Je vais me baser sur le concept d’Arendt[1]
de « Qu’est-ce que l’autorité ? » et même là on ne trouve pas
vraiment de définition claire. D’une part elle n’est pas le pouvoir parce que celle-là
se trouve dans les mains du peuple qui peuvent élire des politiques qui se
présenteront au parlement pour former un gouvernement. Ce dernier sera le pouvoir législatif et exécutif qui gouverne « au nom du peuple ».
Elle n’est pas persuasion parce qu’il faudrait alors convaincre le peuple à base
d’argumentation. On pourra alors croire qu’elle est violence ou tyrannie comme
là il ne faut pas convaincre. Or dans ce cas, on fait obéir le peuple avec la terreur. Mais
donc on peut dire ce qui n’est pas l’autorité mais ce qu’elle est c’est déjà
plus difficile.
On peut dire qu’avant que Dieu soit tué par
Nietzsche et qu'avant la Modernité, l’autorité c’était Dieu. Il n’y avait pas de
séparation entre l’Eglise et l’Etat. Le gouvernement ou le pouvoir législatif
invoque l’existence de Dieu pour écrire ses lois et pour faire obéir le peuple. Toute la société
s’était fondée sur cette existence. La religion était la base de la morale, de
la séparation entre le Bien et le Mal ; elle était la base de ce qu’il
fallait faire. Il n’y avait pas de persuasion, il y avait la foi ; il n’y
avait pas de violence, les citoyens affirmaient son existence.
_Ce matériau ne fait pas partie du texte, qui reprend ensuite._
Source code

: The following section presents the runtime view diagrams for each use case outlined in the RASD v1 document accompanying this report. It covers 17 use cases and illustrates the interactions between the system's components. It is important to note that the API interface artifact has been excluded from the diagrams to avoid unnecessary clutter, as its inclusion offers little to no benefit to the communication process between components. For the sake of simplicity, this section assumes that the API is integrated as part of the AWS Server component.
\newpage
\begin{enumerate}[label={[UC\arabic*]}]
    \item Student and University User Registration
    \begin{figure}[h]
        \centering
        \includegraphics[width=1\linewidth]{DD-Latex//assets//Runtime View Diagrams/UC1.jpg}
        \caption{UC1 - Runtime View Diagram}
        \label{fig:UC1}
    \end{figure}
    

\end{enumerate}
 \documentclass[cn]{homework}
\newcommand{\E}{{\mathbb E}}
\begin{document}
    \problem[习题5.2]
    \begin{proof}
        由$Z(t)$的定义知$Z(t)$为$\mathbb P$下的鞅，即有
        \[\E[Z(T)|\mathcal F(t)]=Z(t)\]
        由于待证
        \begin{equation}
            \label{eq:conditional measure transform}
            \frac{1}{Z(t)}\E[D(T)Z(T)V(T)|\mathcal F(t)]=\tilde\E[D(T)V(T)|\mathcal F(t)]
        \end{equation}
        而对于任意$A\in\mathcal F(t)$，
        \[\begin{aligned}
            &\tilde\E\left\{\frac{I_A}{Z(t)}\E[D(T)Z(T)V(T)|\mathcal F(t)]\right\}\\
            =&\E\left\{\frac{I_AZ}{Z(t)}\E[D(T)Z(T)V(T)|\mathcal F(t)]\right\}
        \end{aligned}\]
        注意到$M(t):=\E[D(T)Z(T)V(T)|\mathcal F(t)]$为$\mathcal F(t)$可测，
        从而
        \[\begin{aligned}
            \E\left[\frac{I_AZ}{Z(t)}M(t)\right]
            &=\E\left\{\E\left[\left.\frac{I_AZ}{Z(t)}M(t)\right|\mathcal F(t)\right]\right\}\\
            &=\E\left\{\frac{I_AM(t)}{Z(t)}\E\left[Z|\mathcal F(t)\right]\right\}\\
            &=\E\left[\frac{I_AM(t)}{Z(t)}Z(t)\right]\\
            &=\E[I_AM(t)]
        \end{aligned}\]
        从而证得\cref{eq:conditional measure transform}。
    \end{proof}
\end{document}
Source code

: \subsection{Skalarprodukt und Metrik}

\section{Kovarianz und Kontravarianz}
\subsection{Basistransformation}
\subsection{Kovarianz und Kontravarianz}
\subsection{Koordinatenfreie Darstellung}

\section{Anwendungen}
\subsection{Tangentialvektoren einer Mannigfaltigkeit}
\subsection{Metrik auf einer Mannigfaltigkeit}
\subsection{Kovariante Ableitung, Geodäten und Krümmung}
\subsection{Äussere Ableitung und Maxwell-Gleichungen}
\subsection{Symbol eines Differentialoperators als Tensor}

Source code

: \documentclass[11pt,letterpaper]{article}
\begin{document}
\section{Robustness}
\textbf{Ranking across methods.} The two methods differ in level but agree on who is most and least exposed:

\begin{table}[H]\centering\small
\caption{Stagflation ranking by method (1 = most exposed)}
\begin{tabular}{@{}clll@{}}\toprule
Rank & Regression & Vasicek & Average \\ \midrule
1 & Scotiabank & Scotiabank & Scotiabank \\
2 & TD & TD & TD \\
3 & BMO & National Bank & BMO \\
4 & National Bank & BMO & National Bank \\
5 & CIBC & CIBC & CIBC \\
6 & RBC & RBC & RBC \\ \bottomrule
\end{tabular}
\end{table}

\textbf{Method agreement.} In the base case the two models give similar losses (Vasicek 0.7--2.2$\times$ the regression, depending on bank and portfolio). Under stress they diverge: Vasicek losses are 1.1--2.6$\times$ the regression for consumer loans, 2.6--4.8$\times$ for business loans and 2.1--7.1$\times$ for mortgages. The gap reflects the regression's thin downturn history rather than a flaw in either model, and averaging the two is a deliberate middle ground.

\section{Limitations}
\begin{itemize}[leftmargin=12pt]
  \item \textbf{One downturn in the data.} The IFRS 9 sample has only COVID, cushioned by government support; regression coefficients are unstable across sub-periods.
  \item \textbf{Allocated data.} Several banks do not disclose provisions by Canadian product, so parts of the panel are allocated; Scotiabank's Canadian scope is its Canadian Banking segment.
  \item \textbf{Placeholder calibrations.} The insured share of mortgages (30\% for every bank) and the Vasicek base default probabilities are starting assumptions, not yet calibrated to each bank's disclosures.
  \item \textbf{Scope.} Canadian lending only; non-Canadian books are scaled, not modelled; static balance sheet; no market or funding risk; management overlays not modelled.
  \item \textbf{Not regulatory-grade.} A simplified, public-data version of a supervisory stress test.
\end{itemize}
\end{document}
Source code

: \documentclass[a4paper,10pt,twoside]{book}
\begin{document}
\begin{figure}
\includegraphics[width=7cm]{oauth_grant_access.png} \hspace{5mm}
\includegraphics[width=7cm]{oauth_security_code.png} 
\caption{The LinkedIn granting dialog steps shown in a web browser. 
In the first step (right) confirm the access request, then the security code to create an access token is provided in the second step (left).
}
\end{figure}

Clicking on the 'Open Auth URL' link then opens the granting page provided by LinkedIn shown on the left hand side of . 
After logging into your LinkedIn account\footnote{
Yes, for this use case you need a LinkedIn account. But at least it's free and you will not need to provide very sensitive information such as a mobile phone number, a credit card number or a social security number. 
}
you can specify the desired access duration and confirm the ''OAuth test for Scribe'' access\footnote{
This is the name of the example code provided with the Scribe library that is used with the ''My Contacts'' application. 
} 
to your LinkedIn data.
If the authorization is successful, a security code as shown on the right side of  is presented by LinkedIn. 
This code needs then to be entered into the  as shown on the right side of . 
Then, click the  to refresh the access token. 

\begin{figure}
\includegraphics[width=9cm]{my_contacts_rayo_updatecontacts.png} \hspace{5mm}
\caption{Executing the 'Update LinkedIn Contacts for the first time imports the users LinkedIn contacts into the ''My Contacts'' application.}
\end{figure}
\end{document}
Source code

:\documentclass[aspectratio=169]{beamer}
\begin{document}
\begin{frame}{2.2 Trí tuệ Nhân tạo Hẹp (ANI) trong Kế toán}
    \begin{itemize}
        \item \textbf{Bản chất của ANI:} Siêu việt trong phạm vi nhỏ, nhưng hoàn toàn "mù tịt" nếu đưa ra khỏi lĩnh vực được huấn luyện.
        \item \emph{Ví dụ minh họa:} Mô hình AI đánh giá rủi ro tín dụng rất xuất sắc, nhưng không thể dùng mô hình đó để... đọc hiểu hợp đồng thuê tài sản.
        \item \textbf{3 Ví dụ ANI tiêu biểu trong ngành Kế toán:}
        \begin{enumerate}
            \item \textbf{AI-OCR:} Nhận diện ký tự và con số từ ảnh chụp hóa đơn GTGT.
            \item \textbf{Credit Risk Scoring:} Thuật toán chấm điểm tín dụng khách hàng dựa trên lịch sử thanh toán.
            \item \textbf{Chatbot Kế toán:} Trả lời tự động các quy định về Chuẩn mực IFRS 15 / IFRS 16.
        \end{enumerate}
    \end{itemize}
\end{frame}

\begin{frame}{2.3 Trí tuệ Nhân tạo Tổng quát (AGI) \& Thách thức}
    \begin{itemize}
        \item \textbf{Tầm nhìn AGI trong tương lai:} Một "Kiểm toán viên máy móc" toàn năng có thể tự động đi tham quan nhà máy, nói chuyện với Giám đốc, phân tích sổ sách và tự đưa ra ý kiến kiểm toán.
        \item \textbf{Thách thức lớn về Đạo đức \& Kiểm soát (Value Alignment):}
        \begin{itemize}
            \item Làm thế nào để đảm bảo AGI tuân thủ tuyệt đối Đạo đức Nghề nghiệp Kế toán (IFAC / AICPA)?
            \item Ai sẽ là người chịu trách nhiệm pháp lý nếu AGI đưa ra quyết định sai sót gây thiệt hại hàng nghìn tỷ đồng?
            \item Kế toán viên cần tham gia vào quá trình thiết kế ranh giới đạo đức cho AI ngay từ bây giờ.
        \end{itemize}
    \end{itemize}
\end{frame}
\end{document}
Dans la société Moderne, la croyance en Dieu n’est plus qu’un principe, n’est plus qu’une liberté individuelle. En même temps que Dieu meurt, l’autorité meurt aussi. Le problème c’est que sans autorité il n’y a plus d’ordre non plus.
Le désordre n’est pas souhaitable ;
toute situation de crise est le terreau de l’injustice. Dans une guerre civile
de désordre règne. Tout est alors possible, il y a des meurtres et des
pillages. Il n’y a pas de stabilité, le
pouvoir ou l’ordre législatif ne cesse changer de même ; elle passe de
tyrannie en tyrannie. Hobbes décrit aussi le concept de deux hommes qui veulent
la même chose. Pour arriver à cette fin, ils deviennent ennemis et il n’y a
personne au-dessus d’eux pour
rétablir le respect, il n’y a personne pour assurer la sécurité des autres
personnes. « Il apparait clairement par là qu’aussi longtemps que les
hommes vivent sans un pouvoir commun qui les tienne tous en respect, ils sont
dans cette condition qui se nomme guerre et cette guerre de chacun pour
soi ». Hobbes utilise le mot ‘pouvoir’ ici, j’aurais préféré le remplacer
par ‘autorité’. Maintenant, tout cela dépend de l’écrivain, du penseur comme il
définit le concept pour lui-même et pour ses lecteurs. Pour avoir de l’ordre il
a donc fallu trouver un substitut à Dieu.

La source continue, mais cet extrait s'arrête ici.